● **INFORMATION PROVIDED**
◇ ◇ ◇ ◇ ◇
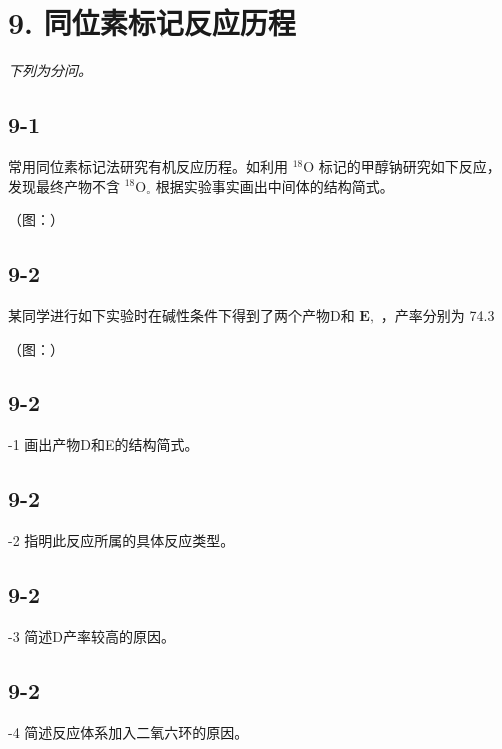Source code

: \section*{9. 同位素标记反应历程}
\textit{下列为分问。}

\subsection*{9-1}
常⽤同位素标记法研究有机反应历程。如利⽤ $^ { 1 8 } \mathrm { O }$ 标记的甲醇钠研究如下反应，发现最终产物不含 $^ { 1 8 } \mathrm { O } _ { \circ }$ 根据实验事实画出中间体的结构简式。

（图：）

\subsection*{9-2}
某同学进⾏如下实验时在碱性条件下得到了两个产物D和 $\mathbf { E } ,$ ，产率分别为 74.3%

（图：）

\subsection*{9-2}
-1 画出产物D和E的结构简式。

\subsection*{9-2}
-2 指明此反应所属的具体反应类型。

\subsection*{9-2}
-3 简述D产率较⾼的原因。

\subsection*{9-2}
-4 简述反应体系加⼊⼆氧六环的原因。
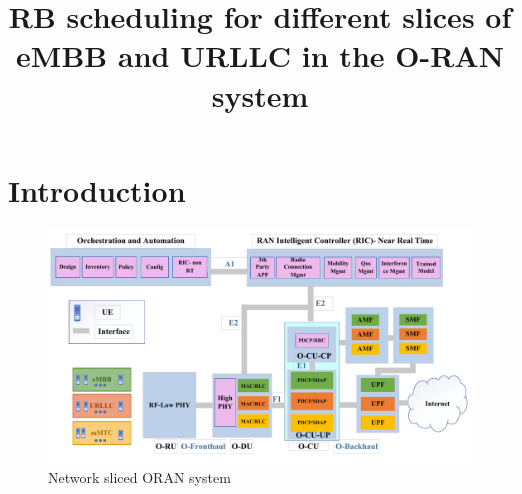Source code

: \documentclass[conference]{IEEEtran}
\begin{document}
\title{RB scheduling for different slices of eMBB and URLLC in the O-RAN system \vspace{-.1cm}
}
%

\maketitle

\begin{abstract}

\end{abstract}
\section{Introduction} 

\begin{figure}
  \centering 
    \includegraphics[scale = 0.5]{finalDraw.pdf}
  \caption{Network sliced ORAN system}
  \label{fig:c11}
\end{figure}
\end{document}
◇ ◇ ◇ ◇ ◇
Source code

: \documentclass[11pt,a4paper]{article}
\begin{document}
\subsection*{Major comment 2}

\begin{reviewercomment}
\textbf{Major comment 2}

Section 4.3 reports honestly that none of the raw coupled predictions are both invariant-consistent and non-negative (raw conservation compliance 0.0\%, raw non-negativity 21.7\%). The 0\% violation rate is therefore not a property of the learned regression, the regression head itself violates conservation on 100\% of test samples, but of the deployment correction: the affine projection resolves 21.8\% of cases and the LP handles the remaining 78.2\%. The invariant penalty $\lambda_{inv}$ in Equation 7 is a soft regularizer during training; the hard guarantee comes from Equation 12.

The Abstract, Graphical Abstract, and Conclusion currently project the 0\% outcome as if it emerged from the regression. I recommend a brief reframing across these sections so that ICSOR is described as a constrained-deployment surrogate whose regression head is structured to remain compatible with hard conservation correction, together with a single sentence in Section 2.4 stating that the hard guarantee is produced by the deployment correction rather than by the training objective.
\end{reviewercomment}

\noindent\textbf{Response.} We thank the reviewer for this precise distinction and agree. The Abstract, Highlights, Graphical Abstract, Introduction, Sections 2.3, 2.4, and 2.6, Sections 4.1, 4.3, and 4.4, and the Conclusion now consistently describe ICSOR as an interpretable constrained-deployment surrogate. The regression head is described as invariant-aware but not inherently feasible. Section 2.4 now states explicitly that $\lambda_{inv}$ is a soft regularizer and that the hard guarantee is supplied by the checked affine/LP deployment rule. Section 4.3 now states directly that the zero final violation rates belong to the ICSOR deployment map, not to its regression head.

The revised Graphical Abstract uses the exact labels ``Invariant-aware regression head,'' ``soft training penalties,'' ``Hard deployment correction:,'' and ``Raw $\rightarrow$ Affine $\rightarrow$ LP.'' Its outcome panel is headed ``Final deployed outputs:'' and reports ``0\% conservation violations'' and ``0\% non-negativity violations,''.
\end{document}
◇ ◇ ◇ ◇ ◇
● **PROBLEM TO SOLVE**
All lines that include the word "reviewercomment" must be copied from the material above.

● **TASK OUTPUT**
\begin{reviewercomment}
\end{reviewercomment}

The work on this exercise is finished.